--- START ---

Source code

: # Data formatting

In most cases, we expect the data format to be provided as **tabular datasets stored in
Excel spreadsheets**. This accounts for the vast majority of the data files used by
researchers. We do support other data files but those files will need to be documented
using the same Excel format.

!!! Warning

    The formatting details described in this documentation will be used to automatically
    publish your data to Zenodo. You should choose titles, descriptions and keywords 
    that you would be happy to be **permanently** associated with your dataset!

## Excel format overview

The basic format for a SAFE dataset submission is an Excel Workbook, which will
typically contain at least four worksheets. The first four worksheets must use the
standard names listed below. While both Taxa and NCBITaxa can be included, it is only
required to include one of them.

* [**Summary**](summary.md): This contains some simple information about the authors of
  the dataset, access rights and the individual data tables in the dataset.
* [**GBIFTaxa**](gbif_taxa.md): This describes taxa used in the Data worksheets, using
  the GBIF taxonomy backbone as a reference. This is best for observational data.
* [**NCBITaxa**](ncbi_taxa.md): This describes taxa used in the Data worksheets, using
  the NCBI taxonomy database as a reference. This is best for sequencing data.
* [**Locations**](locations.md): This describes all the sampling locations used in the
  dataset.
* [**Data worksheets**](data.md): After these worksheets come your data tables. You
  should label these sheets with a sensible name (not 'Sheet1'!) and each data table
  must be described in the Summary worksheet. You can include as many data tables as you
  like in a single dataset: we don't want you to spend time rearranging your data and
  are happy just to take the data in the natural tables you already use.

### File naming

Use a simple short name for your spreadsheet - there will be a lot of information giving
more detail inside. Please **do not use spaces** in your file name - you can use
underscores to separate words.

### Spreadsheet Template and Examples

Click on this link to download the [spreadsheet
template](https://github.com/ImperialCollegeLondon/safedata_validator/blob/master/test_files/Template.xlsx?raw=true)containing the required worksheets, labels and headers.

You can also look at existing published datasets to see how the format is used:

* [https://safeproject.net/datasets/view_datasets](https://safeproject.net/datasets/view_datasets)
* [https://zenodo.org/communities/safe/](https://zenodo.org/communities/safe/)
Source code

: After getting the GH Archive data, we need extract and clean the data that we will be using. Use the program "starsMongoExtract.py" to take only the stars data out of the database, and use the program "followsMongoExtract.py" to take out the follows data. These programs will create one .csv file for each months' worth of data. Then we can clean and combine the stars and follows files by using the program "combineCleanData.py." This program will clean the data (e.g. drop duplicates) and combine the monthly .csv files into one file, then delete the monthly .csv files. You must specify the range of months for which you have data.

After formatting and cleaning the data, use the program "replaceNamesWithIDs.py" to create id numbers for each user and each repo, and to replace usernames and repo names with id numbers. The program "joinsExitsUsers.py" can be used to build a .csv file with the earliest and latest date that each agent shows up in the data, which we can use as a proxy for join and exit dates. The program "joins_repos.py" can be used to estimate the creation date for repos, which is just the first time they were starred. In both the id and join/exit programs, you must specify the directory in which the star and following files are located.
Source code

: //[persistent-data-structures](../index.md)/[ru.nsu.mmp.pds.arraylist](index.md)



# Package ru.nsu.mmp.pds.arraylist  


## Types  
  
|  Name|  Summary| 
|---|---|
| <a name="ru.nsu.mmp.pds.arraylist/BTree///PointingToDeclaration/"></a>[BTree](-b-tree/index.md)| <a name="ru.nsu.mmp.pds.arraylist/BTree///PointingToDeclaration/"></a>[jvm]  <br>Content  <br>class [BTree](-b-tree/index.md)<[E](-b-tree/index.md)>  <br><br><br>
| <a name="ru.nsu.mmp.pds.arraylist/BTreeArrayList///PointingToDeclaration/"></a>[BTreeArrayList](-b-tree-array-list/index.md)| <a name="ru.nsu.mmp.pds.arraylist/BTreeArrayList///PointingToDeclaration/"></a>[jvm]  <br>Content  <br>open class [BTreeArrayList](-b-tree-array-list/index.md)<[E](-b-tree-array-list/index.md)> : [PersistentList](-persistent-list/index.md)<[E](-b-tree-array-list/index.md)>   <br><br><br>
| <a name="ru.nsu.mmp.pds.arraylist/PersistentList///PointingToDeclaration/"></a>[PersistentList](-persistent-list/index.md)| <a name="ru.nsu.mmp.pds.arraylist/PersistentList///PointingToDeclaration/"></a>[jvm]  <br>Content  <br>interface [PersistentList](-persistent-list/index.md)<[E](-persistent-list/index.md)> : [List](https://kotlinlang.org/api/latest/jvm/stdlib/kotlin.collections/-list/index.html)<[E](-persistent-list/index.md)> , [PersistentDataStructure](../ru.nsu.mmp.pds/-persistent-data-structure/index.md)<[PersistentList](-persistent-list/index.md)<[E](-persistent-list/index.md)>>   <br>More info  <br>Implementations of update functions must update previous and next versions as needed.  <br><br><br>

--- END ---

**Work to be completed:** Using the entries above, give the number of lines that carry the string "index", without anything else.

**Task answer:** 4